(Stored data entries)
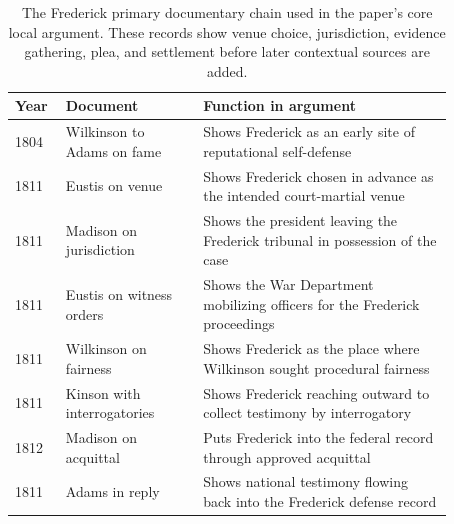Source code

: \begin{table}[t]
\centering
\small
\begin{tabular}{p{0.08\linewidth}>{\raggedright\arraybackslash}p{0.28\linewidth}>{\raggedright\arraybackslash}p{0.51\linewidth}}
\toprule
Year & Document & Function in argument \\
\midrule
1804 & Wilkinson to Adams on fame & Shows Frederick as an early site of reputational self-defense \\
1811 & Eustis on venue & Shows Frederick chosen in advance as the intended court-martial venue \\
1811 & Madison on jurisdiction & Shows the president leaving the Frederick tribunal in possession of the case \\
1811 & Eustis on witness orders & Shows the War Department mobilizing officers for the Frederick proceedings \\
1811 & Wilkinson on fairness & Shows Frederick as the place where Wilkinson sought procedural fairness \\
1811 & Kinson with interrogatories & Shows Frederick reaching outward to collect testimony by interrogatory \\
1812 & Madison on acquittal & Puts Frederick into the federal record through approved acquittal \\
1811 & Adams in reply & Shows national testimony flowing back into the Frederick defense record \\
\bottomrule
\end{tabular}
\caption{The Frederick primary documentary chain used in the paper's core local argument. These records show venue choice, jurisdiction, evidence gathering, plea, and settlement before later contextual sources are added.}
\label{tab:frederickspine}
\end{table}
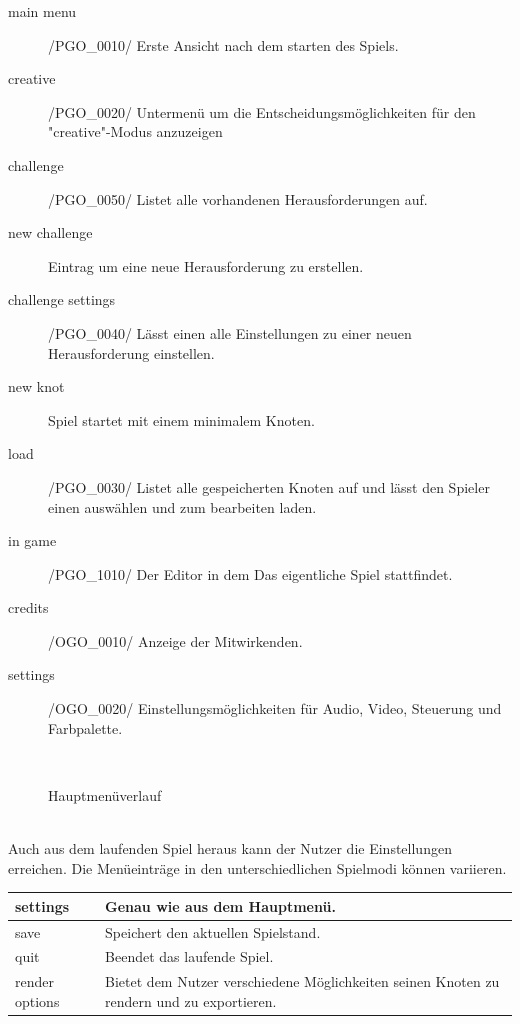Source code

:	\begin{description}
		\item[main menu] /PGO\_0010/ Erste Ansicht nach dem starten des Spiels.
		\item[creative] /PGO\_0020/ Untermenü um die Entscheidungsmöglichkeiten für den "creative"-Modus anzuzeigen
		\item[challenge] /PGO\_0050/ Listet alle vorhandenen Herausforderungen auf.
		\item[new challenge] Eintrag um eine neue Herausforderung zu erstellen.
		\item[challenge settings] /PGO\_0040/ Lässt einen alle Einstellungen zu einer neuen Herausforderung einstellen.
		\item[new knot] Spiel startet mit einem minimalem Knoten.
		\item[load] /PGO\_0030/ Listet alle gespeicherten Knoten auf und lässt den Spieler einen auswählen und zum bearbeiten laden.
		\item[in game] /PGO\_1010/ Der Editor in dem Das eigentliche Spiel stattfindet.
		\item[credits] /OGO\_0010/ Anzeige der Mitwirkenden.
		\item[settings] /OGO\_0020/ Einstellungsmöglichkeiten für Audio, Video, Steuerung und Farbpalette.
	\end{description}
   
   ~\\
    
	\begin{figure}[h]
		\centering
	 	
	 	\caption{Hauptmenüverlauf}
	\end{figure}
	
	\clearpage
	~\\
	
	Auch aus dem laufenden Spiel heraus kann der Nutzer die Einstellungen erreichen. Die Menüeinträge in den unterschiedlichen Spielmodi können variieren.

	\begin{longtable}{|p{}|p{}|}
	
	\hline
	settings & Genau wie aus dem Hauptmenü.\\
	\hline
	save & Speichert den aktuellen Spielstand.\\
	\hline
	quit & Beendet das laufende Spiel. \\
	\hline
	render options & Bietet dem Nutzer verschiedene Möglichkeiten seinen Knoten zu rendern und zu exportieren.\\
	\hline
	
	\end{longtable}
	
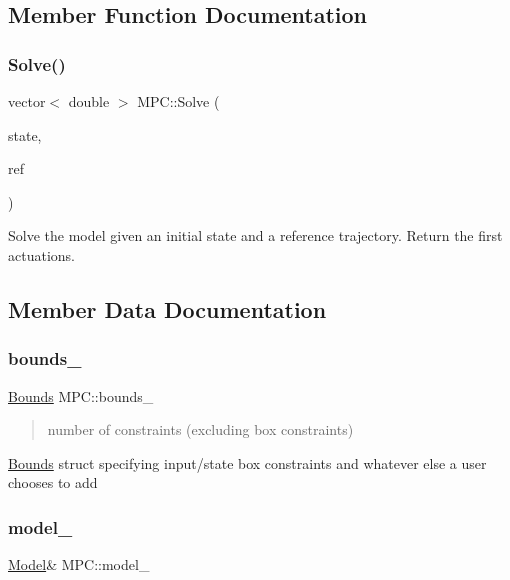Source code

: \subsection{Member Function Documentation}
\mbox{\label{classMPC_ae07d02edbf31f94d738cfa206e5b2d77}} 
\subsubsection{\texorpdfstring{Solve()}{Solve()}}
{\footnotesize\ttfamily vector$<$ double $>$ M\+P\+C\+::\+Solve (\begin{DoxyParamCaption}\item[{const Vector\+Xd \&}]{state,  }\item[{const Vector\+Xd \&}]{ref }\end{DoxyParamCaption})\hspace{0.3cm}{\ttfamily [virtual]}}

Solve the model given an initial state and a reference trajectory. Return the first actuations. 

\subsection{Member Data Documentation}
\mbox{\label{classMPC_a821e5a57b25e8c83aaae02d44dab3ea8}} 
\subsubsection{\texorpdfstring{bounds\+\_\+}{bounds\_}}
{\footnotesize\ttfamily \mbox{\hyperlink{structBounds}{Bounds}} M\+P\+C\+::bounds\+\_\+\hspace{0.3cm}{\ttfamily [protected]}}

\begin{quote}
number of constraints (excluding box constraints) \end{quote}
\mbox{\hyperlink{structBounds}{Bounds}} struct specifying input/state box constraints and whatever else a user chooses to add \mbox{\label{classMPC_abbf9a3b26a6cbc6cad87cac1c8f2aaaf}} 
\subsubsection{\texorpdfstring{model\+\_\+}{model\_}}
{\footnotesize\ttfamily \mbox{\hyperlink{classModel}{Model}}\& M\+P\+C\+::model\+\_\+\hspace{0.3cm}{\ttfamily [protected]}}

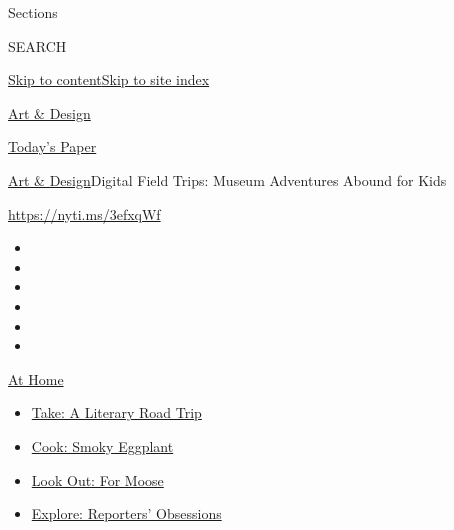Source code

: Sections

SEARCH

\protect\hyperlink{site-content}{Skip to
content}\protect\hyperlink{site-index}{Skip to site index}

\href{https://www.nytimes.com/section/arts/design}{Art \& Design}

\href{https://myaccount.nytimes.com/auth/login?response_type=cookie\&client_id=vi}{}

\href{https://www.nytimes.com/section/todayspaper}{Today's Paper}

\href{/section/arts/design}{Art \& Design}\textbar{}Digital Field Trips:
Museum Adventures Abound for Kids

\url{https://nyti.ms/3efxqWf}

\begin{itemize}
\item
\item
\item
\item
\item
\item
\end{itemize}

\href{https://www.nytimes.com/spotlight/at-home?action=click\&pgtype=Article\&state=default\&region=TOP_BANNER\&context=at_home_menu}{At
Home}

\begin{itemize}
\tightlist
\item
  \href{https://www.nytimes.com/2020/07/28/books/time-for-a-literary-road-trip.html?action=click\&pgtype=Article\&state=default\&region=TOP_BANNER\&context=at_home_menu}{Take:
  A Literary Road Trip}
\item
  \href{https://www.nytimes.com/2020/07/29/magazine/bored-with-your-home-cooking-some-smoky-eggplant-will-fix-that.html?action=click\&pgtype=Article\&state=default\&region=TOP_BANNER\&context=at_home_menu}{Cook:
  Smoky Eggplant}
\item
  \href{https://www.nytimes.com/2020/07/27/travel/moose-michigan-isle-royale.html?action=click\&pgtype=Article\&state=default\&region=TOP_BANNER\&context=at_home_menu}{Look
  Out: For Moose}
\item
  \href{https://www.nytimes.com/interactive/2020/at-home/even-more-reporters-editors-diaries-lists-recommendations.html?action=click\&pgtype=Article\&state=default\&region=TOP_BANNER\&context=at_home_menu}{Explore:
  Reporters' Obsessions}
\end{itemize}

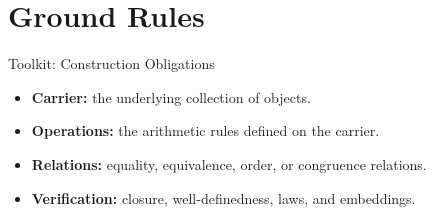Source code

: \section{Ground Rules}
\begin{toolkitbox}{Toolkit: Construction Obligations}
\begin{itemize}
  \item \textbf{Carrier:} the underlying collection of objects.
  \item \textbf{Operations:} the arithmetic rules defined on the carrier.
  \item \textbf{Relations:} equality, equivalence, order, or congruence relations.
  \item \textbf{Verification:} closure, well-definedness, laws, and embeddings.
\end{itemize}
\end{toolkitbox}



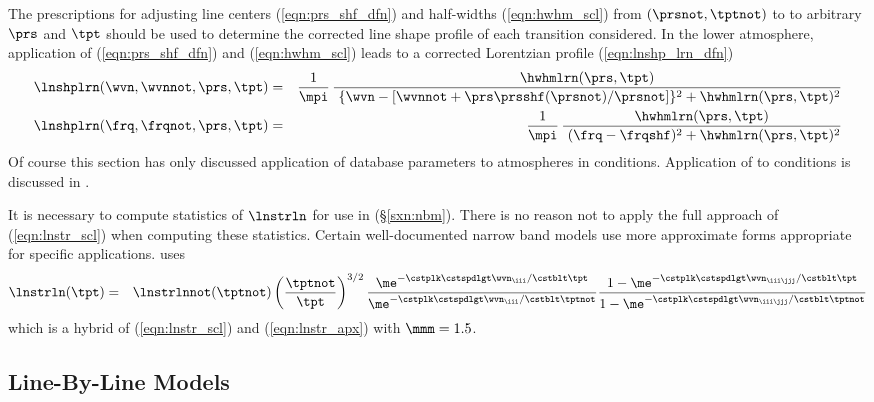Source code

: \documentclass[12pt]{article}
\begin{document}
The prescriptions for adjusting line centers (\ref{eqn:prs_shf_dfn})
and half-widths (\ref{eqn:hwhm_scl}) from $(\prsnot,\tptnot)$ to
to arbitrary $\prs$ and $\tpt$ should be used to determine the 
corrected line shape profile of each transition considered.
In the lower atmosphere, application of (\ref{eqn:prs_shf_dfn})
and (\ref{eqn:hwhm_scl}) leads to a corrected Lorentzian profile 
(\ref{eqn:lnshp_lrn_dfn}) 
\begin{eqnarray}
\lnshplrn(\wvn,\wvnnot,\prs,\tpt) & = & 
\frac{1}{\mpi} \,
\frac{\hwhmlrn(\prs,\tpt)}{\
\{ \wvn - [\wvnnot + \prs \prsshf(\prsnot)/\prsnot] \}^{2} + 
\hwhmlrn(\prs,\tpt)^{2}} \nonumber \\
\lnshplrn(\frq,\frqnot,\prs,\tpt) & = & 
\frac{1}{\mpi} \,
\frac{\hwhmlrn(\prs,\tpt)}{\
(\frq - \frqshf)^{2} + \hwhmlrn(\prs,\tpt)^{2}}
\label{eqn:lnshp_lrn_crc_dfn}
\end{eqnarray}
Of course this section has only discussed application of 
database parameters to atmospheres in  conditions.
Application of \acr{HITRAN} to 
conditions is discussed in \cite{GaR92}.

It is necessary to compute statistics of $\lnstrln$ for use in
 (\S\ref{sxn:nbm}).
There is no reason not to apply the full approach of
(\ref{eqn:lnstr_scl}) when computing these statistics.
Certain well-documented narrow band models use more approximate forms
appropriate for specific applications.
\cite{Bri922} uses
\begin{eqnarray}
\lnstrln(\tpt) & = & \lnstrlnnot(\tptnot)
\left( \frac{\tptnot}{\tpt} \right)^{3/2}
\frac{\me^{-\cstplk \cstspdlgt \wvn_{\iii} / \cstblt \tpt }}
{\me^{-\cstplk \cstspdlgt \wvn_{\iii} / \cstblt \tptnot}}
\frac{1 -  \me^{-\cstplk \cstspdlgt \wvn_{\iii \jjj} / \cstblt \tpt }}
{1 -  \me^{-\cstplk \cstspdlgt \wvn_{\iii \jjj} / \cstblt \tptnot }}
\label{eqn:lnstr_mlk}
\end{eqnarray}
which is a hybrid of (\ref{eqn:lnstr_scl}) and (\ref{eqn:lnstr_apx})
with $\mmm = 1.5$.

\subsection[Line-By-Line Models]{Line-By-Line Models}\label{sxn:lbl}
\end{document}
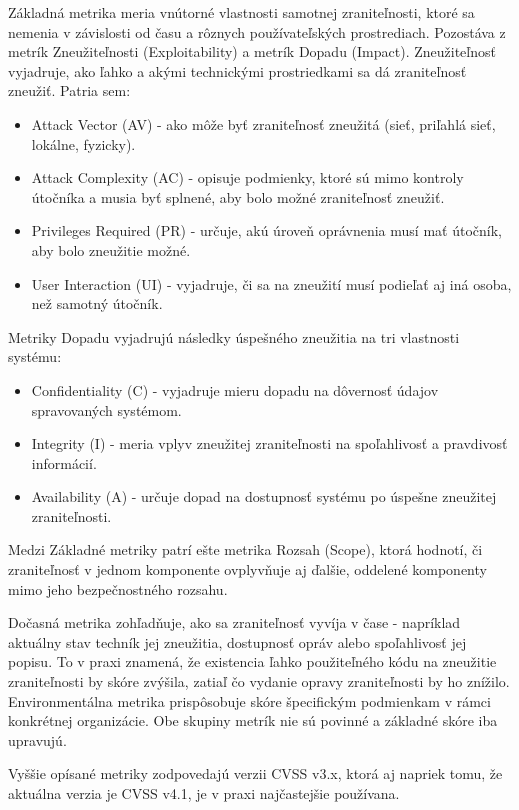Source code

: Základná metrika meria vnútorné vlastnosti samotnej zraniteľnosti, ktoré sa nemenia v závislosti od času a rôznych používateľských prostrediach.
Pozostáva z metrík Zneužiteľnosti (Exploitability) a metrík Dopadu (Impact).
Zneužiteľnosť vyjadruje, ako ľahko a akými technickými prostriedkami sa dá zraniteľnosť zneužiť. Patria sem:
\begin{itemize}
    \item Attack Vector (AV) - ako môže byť zraniteľnosť zneužitá (sieť, priľahlá sieť, lokálne, fyzicky).
    \item Attack Complexity (AC) - opisuje podmienky, ktoré sú mimo kontroly útočníka a musia byť splnené, aby bolo možné zraniteľnosť zneužiť.
    \item Privileges Required (PR) - určuje, akú úroveň oprávnenia musí mať útočník, aby bolo zneužitie možné.
    \item User Interaction (UI) - vyjadruje, či sa na zneužití musí podieľať aj iná osoba, než samotný útočník.
\end{itemize}

Metriky Dopadu vyjadrujú následky úspešného zneužitia na tri vlastnosti systému:
\begin{itemize}
    \item Confidentiality (C) - vyjadruje mieru dopadu na dôvernosť údajov spravovaných systémom.
    \item Integrity (I) - meria vplyv zneužitej zraniteľnosti na spoľahlivosť a pravdivosť informácií.
    \item Availability (A) - určuje dopad na dostupnosť systému po úspešne zneužitej zraniteľnosti.
\end{itemize}

Medzi Základné metriky patrí ešte metrika Rozsah (Scope), ktorá hodnotí, či zraniteľnosť v jednom komponente
ovplyvňuje aj ďalšie, oddelené komponenty mimo jeho bezpečnostného rozsahu.

Dočasná metrika zohľadňuje, ako sa zraniteľnosť vyvíja v čase - napríklad aktuálny stav techník jej zneužitia, 
dostupnosť opráv alebo spoľahlivosť jej popisu. 
To v praxi znamená, že existencia ľahko použiteľného kódu na zneužitie zraniteľnosti by skóre zvýšila, 
zatiaľ čo vydanie opravy zraniteľnosti by ho znížilo.
Environmentálna metrika prispôsobuje skóre špecifickým podmienkam v rámci konkrétnej organizácie.
Obe skupiny metrík nie sú povinné a základné skóre iba upravujú.

Vyššie opísané metriky zodpovedajú verzii CVSS v3.x, ktorá aj napriek tomu, že aktuálna verzia je CVSS v4.1, je v praxi najčastejšie používana.

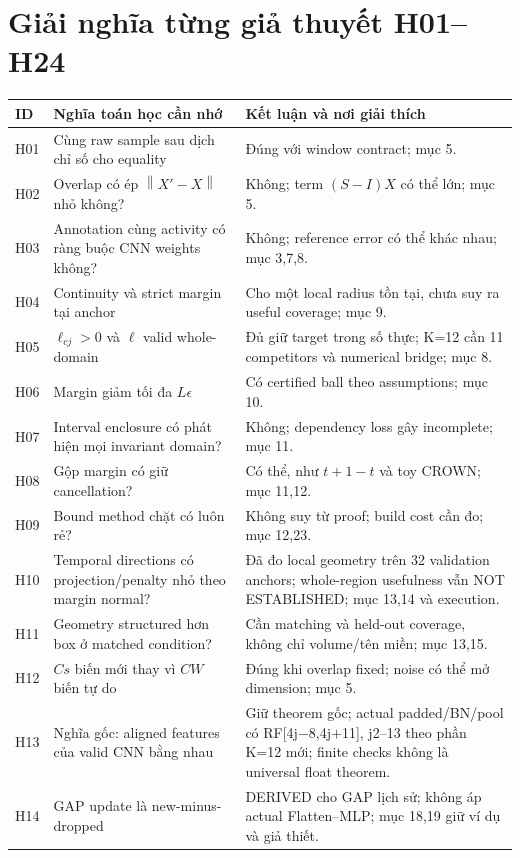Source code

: \documentclass[11pt,a4paper]{article}
\newcommand{\norm}[1]{\left\lVert#1\right\rVert}
\theoremstyle{definition}
\begin{document}
\section{Giải nghĩa từng giả thuyết H01--H24}
\begin{longtable}{@{}p{0.85cm}p{6.9cm}p{5.8cm}@{}}
\toprule ID & Nghĩa toán học cần nhớ & Kết luận và nơi giải thích\\\midrule\endhead
H01 & Cùng raw sample sau dịch chỉ số cho equality & Đúng với window contract;
mục 5.\\
H02 & Overlap có ép $\norm{X'-X}$ nhỏ không? & Không; term $(S-I)X$ có thể
lớn; mục 5.\\
H03 & Annotation cùng activity có ràng buộc CNN weights không? & Không;
reference error có thể khác nhau; mục 3,7,8.\\
H04 & Continuity và strict margin tại anchor & Cho một local radius tồn tại,
chưa suy ra useful coverage; mục 9.\\
H05 & $\ell_{cj}>0$ và $\ell$ valid whole-domain & Đủ giữ target trong số thực; K=12 cần 11 competitors và numerical bridge; mục 8.\\
H06 & Margin giảm tối đa $L\epsilon$ & Có certified ball theo assumptions;
mục 10.\\
H07 & Interval enclosure có phát hiện mọi invariant domain? & Không;
dependency loss gây incomplete; mục 11.\\
H08 & Gộp margin có giữ cancellation? & Có thể, như $t+1-t$ và toy CROWN;
mục 11,12.\\
H09 & Bound method chặt có luôn rẻ? & Không suy từ proof; build cost cần
đo; mục 12,23.\\
H10 & Temporal directions có projection/penalty nhỏ theo margin normal? & Đã đo local geometry trên 32 validation anchors; whole-region usefulness vẫn NOT ESTABLISHED; mục 13,14 và execution.\\
H11 & Geometry structured hơn box ở matched condition? & Cần matching và
held-out coverage, không chỉ volume/tên miền; mục 13,15.\\
H12 & $Cs$ biến mới thay vì $CW$ biến tự do & Đúng khi overlap fixed;
noise có thể mở dimension; mục 5.\\
H13 & Nghĩa gốc: aligned features của valid CNN bằng nhau & Giữ theorem gốc; actual padded/BN/pool có RF[4j$-$8,4j$+$11], j2--13 theo phần K=12 mới; finite checks không là universal float theorem.\\
H14 & GAP update là new-minus-dropped & DERIVED cho GAP lịch sử; không áp actual Flatten--MLP; mục 18,19 giữ ví dụ và giả thiết.\\

\end{longtable}
\end{document}
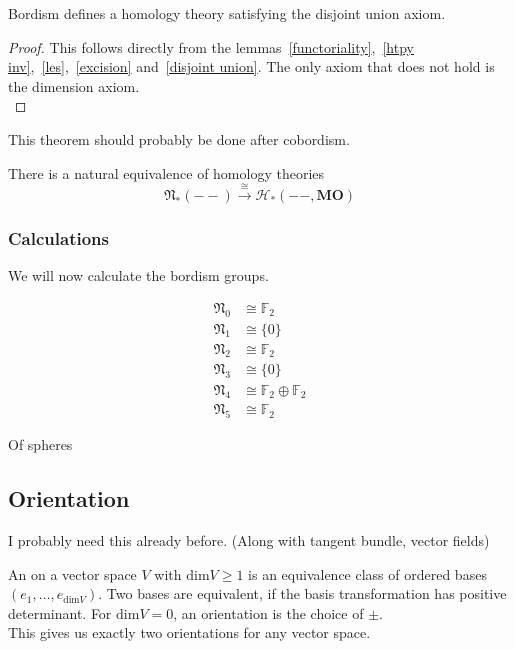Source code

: \documentclass[a4paper,11pt]{article}
\begin{document}
\begin{theorem}
    Bordism defines a homology theory satisfying the disjoint union axiom.
\end{theorem}

\begin{proof}
    This follows directly from the lemmas\ \ref{functoriality},\ \ref{htpy inv},\ \ref{les},\ \ref{excision} and\ \ref{disjoint union}.
    The only axiom that does not hold is the dimension axiom.\\
\end{proof}


This theorem should probably be done after cobordism.
\begin{theorem}
    There is a natural equivalence of homology theories
    \[\mathfrak{N}_\ast(--)\xrightarrow{\cong}\mathcal{H}_\ast(--,\mathbf{MO})\]
\end{theorem}

\subsubsection{Calculations}

We will now calculate the bordism groups.

\begin{align*}
    \mathfrak N_0 &\cong \mathbb F_2\\
    \mathfrak N_1 &\cong \{0\}\\
    \mathfrak N_2 &\cong \mathbb F_2\\
    \mathfrak N_3 &\cong \{0\}\\
    \mathfrak N_4 &\cong \mathbb F_2\oplus\mathbb F_2\\
    \mathfrak N_5 &\cong \mathbb F_2
\end{align*}

Of spheres

\subsection{Orientation}

\begin{definition}
\end{definition}
I probably need this already before. (Along with tangent bundle, vector fields)

\begin{definition}
    An  on a vector space \(V\) with \(\mathrm{dim} V\geq 1\) is an equivalence class of ordered bases \((e_1,\dots,e_{\mathrm{dim}V})\). Two bases are equivalent, if the basis transformation has positive determinant. For \(\mathrm{dim}V=0\), an orientation is the choice of \(\pm\).\\
    This gives us exactly two orientations for any vector space.
\end{definition}
\end{document}
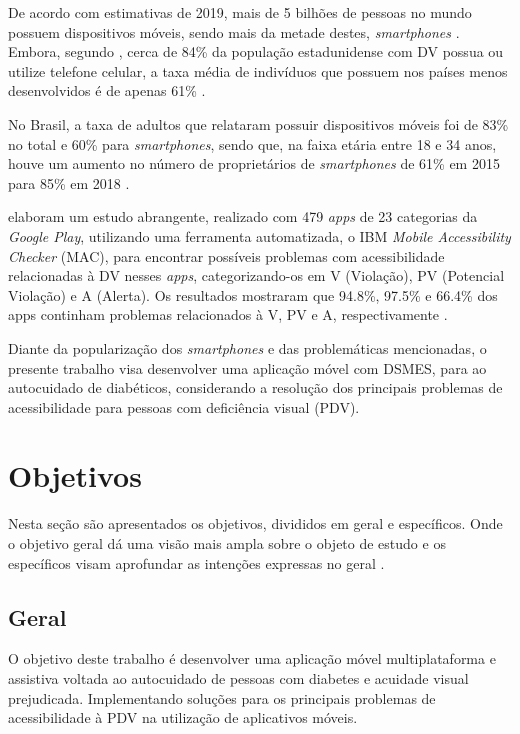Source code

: De acordo com estimativas de 2019, mais de 5 bilhões de pessoas no mundo possuem dispositivos móveis, sendo mais da metade destes, \textit{smartphones}
\cite{Taylor2019}. Embora, segundo , cerca de 84\% da população estadunidense com DV possua ou utilize telefone celular,
a taxa média de indivíduos que possuem nos países menos desenvolvidos é de apenas 61\% \cite{ITU_2021}.

No Brasil, a taxa de adultos que relataram possuir dispositivos móveis foi de 83\% no total e 60\% para \textit{smartphones},
sendo que, na faixa etária entre 18 e 34 anos, houve um aumento no número de proprietários de \textit{smartphones} de
61\% em 2015 para 85\% em 2018 \cite{Taylor2019}.

 elaboram um estudo abrangente, realizado com 479 \textit{apps} de 23 categorias da
\emph{Google Play}, utilizando uma ferramenta automatizada, o IBM \textit{Mobile Accessibility Checker}
(MAC), para encontrar possíveis problemas com acessibilidade relacionadas à DV nesses \textit{apps},
categorizando-os em V (Violação), PV (Potencial Violação) e A (Alerta). Os resultados mostraram que 94.8\%, 97.5\% e 66.4\% dos apps continham problemas
relacionados à V, PV e A, respectivamente \cite{Yan2019}.

Diante da popularização dos \emph{smartphones} e das problemáticas mencionadas, o presente trabalho visa desenvolver uma aplicação móvel
com DSMES, para ao autocuidado de diabéticos, considerando a resolução dos principais problemas de acessibilidade para pessoas com
deficiência visual (PDV).

\section{Objetivos}

Nesta seção são apresentados os objetivos, divididos em geral e específicos. Onde o objetivo geral dá uma visão mais ampla sobre o objeto
de estudo e os específicos visam aprofundar as intenções expressas no geral \cite{cervo2006metodologia}.

\subsection{Geral}

O objetivo deste trabalho é desenvolver uma aplicação móvel multiplataforma e assistiva voltada ao autocuidado de pessoas com diabetes
e acuidade visual prejudicada. Implementando soluções para os principais problemas de acessibilidade à PDV na utilização de aplicativos móveis.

*PROMPT*
Scan the entries above for lines with "Adams" in them, then report how many there are as a plain number.

*ANSWER BOX*
2